The Night Marchers’ debut long player See You In Magic has it’s fine moments, but probably isn’t making many top anything lists, even among Speedo obsessives. Like Reis’ other outfits, the Night Marchers are a live band. No, they don’t have the horns or bombast or hooks of RFTC, but astound for an amazing tight, calculated unit that comes off as casual and loose as the next garage slop big deal to come out of those aforementioned indie record labels.

It seemed like we heard most of Magic last night. The comparatively RFTC-ish “I Wanna Deadbeat You” has a poppy resolution that about matches “Born In ’69.” Nice also hearing the short, knotty guitar breaks of “Jump In the Fire” unsnarled live. You had to dig Weis passing out cans of Pabst for a mass beer shotgunning while cautioning, “We gotta do this fast or else we’ll, you know, lose momentum.” Also of note is Jason Kourkounis, who drums like a samurai and should be witnessed by anyone who thinks ping -pong is the height of dexterity.

Lizz King played one of her first shows in a good while last Friday at the Windup Space. (The songwriter has been splitting her time in West Virginia, she explained before starting her set.) And, oddly enough, in the rural interim, her music has become notably more electronic. Neither guitar nor banjo were in attendance. If you could somehow suck all of the twee and cavity pop from the Blow and replace with some dark clouds and heavier beats, you’re at least getting there. Oh, and sub in King’s inimitable smoke-lined singing voice as well. It works well, but her folkier side is to be mourned.
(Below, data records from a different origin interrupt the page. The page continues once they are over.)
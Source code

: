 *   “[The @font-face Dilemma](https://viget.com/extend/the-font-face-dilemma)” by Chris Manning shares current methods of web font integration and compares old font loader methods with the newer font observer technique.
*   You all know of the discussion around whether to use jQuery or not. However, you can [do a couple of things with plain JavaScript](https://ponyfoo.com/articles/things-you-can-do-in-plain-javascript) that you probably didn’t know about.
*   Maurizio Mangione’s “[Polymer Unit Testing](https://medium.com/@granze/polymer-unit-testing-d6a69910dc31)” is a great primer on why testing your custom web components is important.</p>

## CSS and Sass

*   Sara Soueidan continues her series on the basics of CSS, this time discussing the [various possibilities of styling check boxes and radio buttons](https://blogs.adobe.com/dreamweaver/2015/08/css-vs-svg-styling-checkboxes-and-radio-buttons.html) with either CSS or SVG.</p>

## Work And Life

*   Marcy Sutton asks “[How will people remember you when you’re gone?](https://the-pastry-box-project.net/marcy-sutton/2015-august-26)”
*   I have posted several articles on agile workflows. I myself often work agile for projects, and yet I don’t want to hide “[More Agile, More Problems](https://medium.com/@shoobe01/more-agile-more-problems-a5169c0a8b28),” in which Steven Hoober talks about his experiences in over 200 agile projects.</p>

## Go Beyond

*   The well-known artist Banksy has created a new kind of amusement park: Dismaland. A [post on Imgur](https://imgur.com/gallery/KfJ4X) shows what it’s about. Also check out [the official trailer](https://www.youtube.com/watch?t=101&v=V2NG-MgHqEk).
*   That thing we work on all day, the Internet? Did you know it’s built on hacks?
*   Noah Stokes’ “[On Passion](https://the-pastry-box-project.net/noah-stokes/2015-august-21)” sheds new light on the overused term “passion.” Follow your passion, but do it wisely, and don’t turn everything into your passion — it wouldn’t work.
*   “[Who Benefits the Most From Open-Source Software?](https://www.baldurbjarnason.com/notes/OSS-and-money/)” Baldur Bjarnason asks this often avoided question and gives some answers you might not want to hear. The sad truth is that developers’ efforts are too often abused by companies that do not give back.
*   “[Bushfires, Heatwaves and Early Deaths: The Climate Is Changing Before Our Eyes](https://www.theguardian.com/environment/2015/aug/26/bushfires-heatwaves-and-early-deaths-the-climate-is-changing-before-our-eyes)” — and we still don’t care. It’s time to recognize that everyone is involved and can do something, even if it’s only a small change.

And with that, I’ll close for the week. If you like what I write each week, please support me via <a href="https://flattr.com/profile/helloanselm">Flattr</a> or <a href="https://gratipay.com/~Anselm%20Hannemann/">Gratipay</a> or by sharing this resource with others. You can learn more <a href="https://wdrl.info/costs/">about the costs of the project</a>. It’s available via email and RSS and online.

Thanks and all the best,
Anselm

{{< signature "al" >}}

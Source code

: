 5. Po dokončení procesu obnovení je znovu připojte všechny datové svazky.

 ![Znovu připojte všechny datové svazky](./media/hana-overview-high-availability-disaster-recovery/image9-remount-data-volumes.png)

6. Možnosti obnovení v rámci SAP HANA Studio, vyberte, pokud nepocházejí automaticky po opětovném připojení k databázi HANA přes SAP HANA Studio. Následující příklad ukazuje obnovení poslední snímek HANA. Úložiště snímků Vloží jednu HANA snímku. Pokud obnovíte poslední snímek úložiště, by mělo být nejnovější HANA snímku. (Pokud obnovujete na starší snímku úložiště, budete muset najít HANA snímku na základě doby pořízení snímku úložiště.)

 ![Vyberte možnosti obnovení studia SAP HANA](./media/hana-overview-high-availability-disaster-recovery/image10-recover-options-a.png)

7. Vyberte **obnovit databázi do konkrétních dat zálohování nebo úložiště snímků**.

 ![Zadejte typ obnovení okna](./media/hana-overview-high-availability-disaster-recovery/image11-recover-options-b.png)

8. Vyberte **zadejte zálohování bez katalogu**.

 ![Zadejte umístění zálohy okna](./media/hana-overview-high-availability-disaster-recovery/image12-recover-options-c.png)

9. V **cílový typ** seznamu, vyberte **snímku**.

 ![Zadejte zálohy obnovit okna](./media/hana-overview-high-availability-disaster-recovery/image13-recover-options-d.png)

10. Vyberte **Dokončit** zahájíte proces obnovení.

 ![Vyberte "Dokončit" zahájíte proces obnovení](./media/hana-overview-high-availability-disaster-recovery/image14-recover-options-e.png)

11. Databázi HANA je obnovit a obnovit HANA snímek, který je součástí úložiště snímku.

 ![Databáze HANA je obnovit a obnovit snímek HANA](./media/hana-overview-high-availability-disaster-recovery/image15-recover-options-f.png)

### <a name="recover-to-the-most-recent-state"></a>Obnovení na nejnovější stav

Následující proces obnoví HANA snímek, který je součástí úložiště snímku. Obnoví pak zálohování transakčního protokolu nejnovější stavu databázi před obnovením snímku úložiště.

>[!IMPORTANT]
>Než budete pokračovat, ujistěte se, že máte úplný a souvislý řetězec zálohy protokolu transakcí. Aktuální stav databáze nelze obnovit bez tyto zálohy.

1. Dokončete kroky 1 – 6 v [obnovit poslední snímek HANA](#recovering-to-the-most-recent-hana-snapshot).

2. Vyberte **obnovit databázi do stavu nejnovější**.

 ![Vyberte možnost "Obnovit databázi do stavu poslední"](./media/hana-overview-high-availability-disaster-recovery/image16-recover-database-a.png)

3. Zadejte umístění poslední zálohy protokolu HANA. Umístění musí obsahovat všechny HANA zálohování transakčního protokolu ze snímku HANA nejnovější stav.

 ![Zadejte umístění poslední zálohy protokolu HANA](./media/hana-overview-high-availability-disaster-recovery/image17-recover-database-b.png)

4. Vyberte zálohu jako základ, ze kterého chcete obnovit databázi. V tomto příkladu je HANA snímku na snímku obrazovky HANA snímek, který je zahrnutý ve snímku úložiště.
It felt like a short set, but we got a rendition of her older “Booty Queen” with its “Oh baby baby” refrains, sampled coyote calls, and night-drive synth lines. The track is heavy, creepy, and affecting–and very un-Wham City. (But, then again, as it grows, Wham City is becoming very un-Wham City.) She also did a take on Rhianna’s “Umbrella” with a projected collage work of people hiding under a certain something in the rain. The closer was a sweet take on “Little Drummer Boy” with a grainy, slow motion projection of local uber-percussionists Kevin O’Meara and Jeremy Hyman drumming in an “Ultimate Reality” performance. King has another show early next month at the Talking Head you’d be wise to attend.